Shares - Celestia App Specifications

Abstract

All available data in a Celestia block is split into fixed-size data chunks known as "shares". Shares are the atomic unit of the Celestia data square. The shares in a Celestia block are eventually erasure-coded and committed to in Namespace Merkle trees (also see NMT spec).

Terms

Blob: User specified data (e.g. a roll-up block) that is associated with exactly one namespace. Blob data are opaque bytes of data that are included in the block but do not impact Celestia's state.
Share: A fixed-size data chunk that is associated with exactly one namespace.
Share sequence: A share sequence is a contiguous set of shares that contain semantically relevant data. A share sequence MUST contain one or more shares. When a blob is split into shares, it is written to one share sequence. As a result, all shares in a share sequence are typically parsed together because the original blob data may have been split across share boundaries. All transactions in the TRANSACTION_NAMESPACE are contained in one share sequence. All transactions in the PAY_FOR_BLOB_NAMESPACE are contained in one share sequence.

Overview

User submitted transactions are split into shares (see share splitting) and arranged in a k * k matrix (see arranging available data into shares) prior to the erasure coding step. Shares in the k * k matrix are ordered by namespace and have a common share format.
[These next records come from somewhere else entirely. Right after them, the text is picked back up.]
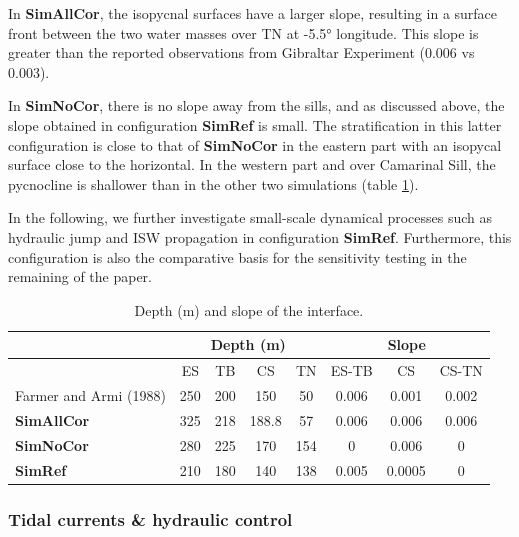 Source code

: \documentclass[a4paper,12pt]{article}
\begin{document}
In \textbf{SimAllCor}, the isopycnal surfaces have a larger slope, resulting in a surface front between the two water masses over TN at -5.5° longitude. This slope is greater than the reported observations from Gibraltar Experiment (0.006 vs 0.003).

In \textbf{SimNoCor}, there is no slope away from the sills, and as discussed above, the slope obtained in configuration \textbf{SimRef} is small. The stratification in this latter configuration is close to that of \textbf{SimNoCor} in the eastern part with an isopycal surface close to the horizontal. In the western part and over Camarinal Sill, the pycnocline is shallower than in the other two simulations (table \ref{tabdepth}).

In the following, we further investigate small-scale dynamical processes such as hydraulic jump and ISW propagation in configuration \textbf{SimRef}. Furthermore, this configuration is also the comparative basis for the sensitivity testing in the remaining of the paper.

\begin{table}[!h]
 \centering
  \begin{tabular}{|l|c|c|c|c||c|c|c|}
 \hline
  & \multicolumn{4}{c||}{Depth (m)} & \multicolumn{3}{c|}{Slope}\\
  \hline
    & ES & TB & CS & TN& ES-TB & CS & CS-TN\\
   \hline
   Farmer and Armi (1988) & 250 & 200 & 150 & 50 & 0.006 & 0.001 & 0.002\\
   \hline
   \textbf{SimAllCor} & 325 & 218 & 188.8 & 57 & 0.006 & 0.006 & 0.006\\
   \hline
   \textbf{SimNoCor} & 280 & 225 & 170 & 154& 0 & 0.006 & 0\\
   \hline
   \textbf{SimRef} & 210 & 180 & 140 & 138 & 0.005 & 0.0005 & 0\\
  \hline
 \end{tabular}
 \caption{Depth (m) and slope of the interface.}
 \label{tabdepth}
\end{table}

 
\subsubsection{Tidal currents \& hydraulic control}

\end{document}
Padding shares are added to the k * k matrix to ensure:

Blob sequences start on an index that conforms to blob share commitment rules (see namespace padding share and reserved padding share)
The number of shares in the matrix is a perfect square (see tail padding share)

Every share has a fixed size SHARE_SIZE. The share format below is consistent for all shares:

The first NAMESPACE_VERSION_SIZE bytes of a share's raw data is the namespace version of that share (denoted by "namespace version" in the figure below).
The next NAMESPACE_ID_SIZE bytes of a share's raw data is the namespace ID of that share (denoted by "namespace id" in the figure below).
The next SHARE_INFO_BYTES bytes are for share information (denoted by "info byte" in the figure below) with the following structure:
- The first 7 bits represent the share version in big endian form (initially, this will be 0000000 for version 0);
- The last bit is a sequence start indicator. The indicator is 1 if this share is the first share in a sequence or 0 if this share is a continuation share in a sequence.
If this share is the first share in a sequence, it will include the length of the sequence in bytes. The next SEQUENCE_BYTES represent a big-endian uint32 value (denoted by "sequence length" in the figure below). This length is placed immediately after the SHARE_INFO_BYTES field. It's important to note that shares that are not the first share in a sequence do not contain this field.
The remaining SHARE_SIZE-NAMESPACE_SIZE-SHARE_INFO_BYTES-SEQUENCE_BYTES bytes (if first share) or SHARE_SIZE-NAMESPACE_SIZE-SHARE_INFO_BYTES bytes (if continuation share) are raw data (denoted by "blob1" in the figure below). Typically raw data is the blob payload that user's submit in a BlobTx. However, raw data can also be transaction data (see transaction shares below).
If there is insufficient raw data to fill the share, the remaining bytes are filled with 0.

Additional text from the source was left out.